Clear felling reduces soil carbon storage by up to 10% across the entire soil profile with the greatest losses in the forest floor (Johnson, Curtis, 2001; Achat et al., 2015). A meta-analysis (Nave et al., 2010) of studies exploring temperate forests showed that felling reduced soil carbon stocks by an average of 8%: forest floor carbon stocks decreased by 30%, while mineral soil horizons showed no significant overall changes. Carbon losses in the forest floor were higher in deciduous forests (–36%) than in coniferous or mixed forests (–20%). According to another meta-analysis (James, Harrison, 2016), forest harvesting reduces soil carbon stocks by an average of 11.2% with the greatest losses occurring in organic soil horizons (–30.2%). Losses are smaller in the upper mineral layer of the soil (0–15 cm deep; –3.3%) and deeper layers of the soil (60–100 cm; –17.7%). Timeline studies and meta-analysis show that soil carbon stocks in the forest floor and mineral soil begin to recover 10 to 50 years after felling (Tang et al., 2009; Nave et al., 2010; Achat et al., 2015; James, Harrison, 2016).
Selective thinning, which preserves living trees, may reduce soil carbon losses associated with forest harvesting. Strukelj et al. (Strukelj et al., 2015) showed that, under the conditions of boreal forests in Canada, 9 years after clear felling of aspen trees, the area became a carbon source, whereas selectively thinned areas became a carbon sink. In areas with predominant European spruce (Picea abies) in Austria, selective thinning resulted in an 11% increase in soil carbon reserves in the upper layer of the mineral soil compared to the traditional clear felling when trees reached the age of ripeness (Pötzelsberger, Hasenauer, 2015). Selective thinning in lenga beech (Nothofagus pumilio) forests in Chilean Patagonia resulted in only short-term soil carbon losses (Klein et al., 2008). Reduced soil carbon stocks in mineral soils and neutral effects on the forest floor were reported after harvesting in an oak forest in New England (Warren, Ashton, 2014). However, other researchers found little to no difference between the effects of selective thinning and clear felling on soil carbon stocks (Hoover, 2011; Christophel et al., 2015; Puhlick et al., 2016). Still, it should be noted that change in the soil carbon pool after felling may occur over decades and even centuries (Achat et al., 2015; James, Harrison, 2016), but most studies explore the change in soil carbon within 15 years after felling. To fill this gap, it is necessary to create and maintain long-term research sites in various types of forest ecosystems (Clarke et al., 2015). Moreover, it is possible to fill the gaps in long-term estimates of soil carbon stocks using mathematical modeling methods.

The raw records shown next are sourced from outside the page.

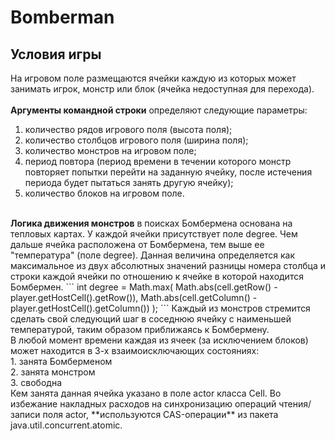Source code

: # Bomberman
## Условия игры 
На игровом поле размещаются ячейки каждую из которых может занимать игрок, монстр или блок (ячейка недоступная для перехода).<br> 
<br>
<b>Аргументы командной строки</b> определяют следующие параметры:<br>
1. количество рядов игрового поля (высота поля);<br>
2. количество столбцов игрового поля (ширина поля);<br>
3. количество монстров на игровом поле;<br>
4. период повтора (период времени в течении которого монстр повторяет попытки перейти на заданную ячейку, после истечения периода будет пытаться занять другую ячейку);<br>
5. количество блоков на игровом поле.<br>
<br>
<b>Логика движения монстров</b> в поисках Бомбермена основана на тепловых картах. У каждой ячейки присутствует поле degree. 
Чем дальше ячейка расположена от Бомбермена, тем выше ее "температура" (поле degree).
Данная величина определяется как максимальное из двух абсолютных значений разницы номера столбца и строки
каждой ячейки по отношению к ячейке в которой находится Бомбермен.
```
int degree = Math.max(
    Math.abs(cell.getRow() - player.getHostCell().getRow()),
    Math.abs(cell.getColumn() - player.getHostCell().getColumn())
);
```
Каждый из монстров стремится сделать свой следующий шаг в соседнюю ячейку с наименьшей температурой, таким образом приближаясь к Бомбермену.<br>
В любой момент времени каждая из ячеек (за исключением блоков) может находится в 3-х взаимоисключающих состояниях:<br>
1. занята Бомберменом<br>
2. занята монстром<br>
3. свободна<br>
Кем занята данная ячейка указано в поле actor класса Cell.
Во избежание накладных расходов на синхронизацию операций чтения/записи поля actor, **используются CAS-операции** из пакета java.util.concurrent.atomic.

The Romul_Hum model (Komarov et al., 2017, Komarov et al., 2017; Chertov et al., 2017a, 2017b) describes the transformation (mineralization and humification) of soil organic matter depending on its chemical properties and soil weather conditions. The corresponding simulation results are presented in a range of studies (Kalinina et al., 2018; Shanin et al., 2021; Shanin et al., 2022). At the moment, most simulation experiments using the model have been conducted for objects in the boreal zone, but it can be parameterized for coniferous/broadleaved forests too. Thanks to the Romul_Hum model being integrated with the soil climate statistical simulator (SCLISS) (Byhovec, Komarov, 2002), it is possible to use simulations under various climate change scenarios. Also, both of the above models, along with the dynamic forest stand model FORRUS-S (Chumachenko, 1993; Chumachenko et al., 2003), BioCalc model (Khanina et al., 2006; Khanina et al., 2007, 2014) used to predict the dynamics of the species diversity in the living soil cover of forest areas, forest area evaporation model EVAPROF (Karpechko, 2016; Kondrat’ev et al., 2019), hydrological model for runoff formation ILHM (Kondrat’ev, Shmakova, 2005; Kondrat’ev, 2007), and nutrient load formation model for water bodies ILLM (Kondrat’ev, 2007; Kondrat’ev et al., 2011; Behrendt, Dannowski, 2007) are combined into the unified model system RUFOSS (Chumachenko et al., 2020) to assess compromise and synergy of forest ecosystem services.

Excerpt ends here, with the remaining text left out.